▸ **EXERCISE REQUIREMENTS**: For every line in the records below that contains the word "each", add one to a count, and report only that count.

▸ **Data entries**:
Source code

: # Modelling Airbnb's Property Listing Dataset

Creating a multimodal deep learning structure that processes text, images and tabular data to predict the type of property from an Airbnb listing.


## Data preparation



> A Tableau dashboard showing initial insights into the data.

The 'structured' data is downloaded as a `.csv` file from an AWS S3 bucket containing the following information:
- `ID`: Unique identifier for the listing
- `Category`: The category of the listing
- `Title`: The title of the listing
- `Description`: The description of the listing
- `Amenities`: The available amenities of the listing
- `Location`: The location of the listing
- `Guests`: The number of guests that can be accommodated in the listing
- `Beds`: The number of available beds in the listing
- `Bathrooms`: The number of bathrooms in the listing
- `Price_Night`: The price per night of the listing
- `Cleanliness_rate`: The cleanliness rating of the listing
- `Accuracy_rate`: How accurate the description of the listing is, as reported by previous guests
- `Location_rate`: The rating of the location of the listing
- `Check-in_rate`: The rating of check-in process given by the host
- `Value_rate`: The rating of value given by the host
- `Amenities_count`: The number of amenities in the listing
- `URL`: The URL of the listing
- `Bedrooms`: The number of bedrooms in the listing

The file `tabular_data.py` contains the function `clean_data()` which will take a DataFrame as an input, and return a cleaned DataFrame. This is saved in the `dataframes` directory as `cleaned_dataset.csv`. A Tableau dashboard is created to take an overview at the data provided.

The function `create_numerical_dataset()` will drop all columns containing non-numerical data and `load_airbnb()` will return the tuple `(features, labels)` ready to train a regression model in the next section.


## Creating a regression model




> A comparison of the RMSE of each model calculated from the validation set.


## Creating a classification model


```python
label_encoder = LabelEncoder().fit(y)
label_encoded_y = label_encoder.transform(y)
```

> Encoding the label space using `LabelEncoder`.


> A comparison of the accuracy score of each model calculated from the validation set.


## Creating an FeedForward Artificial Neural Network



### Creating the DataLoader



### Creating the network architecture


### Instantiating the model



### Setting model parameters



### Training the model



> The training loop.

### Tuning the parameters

▸ **SOLUTION BELOW**: 2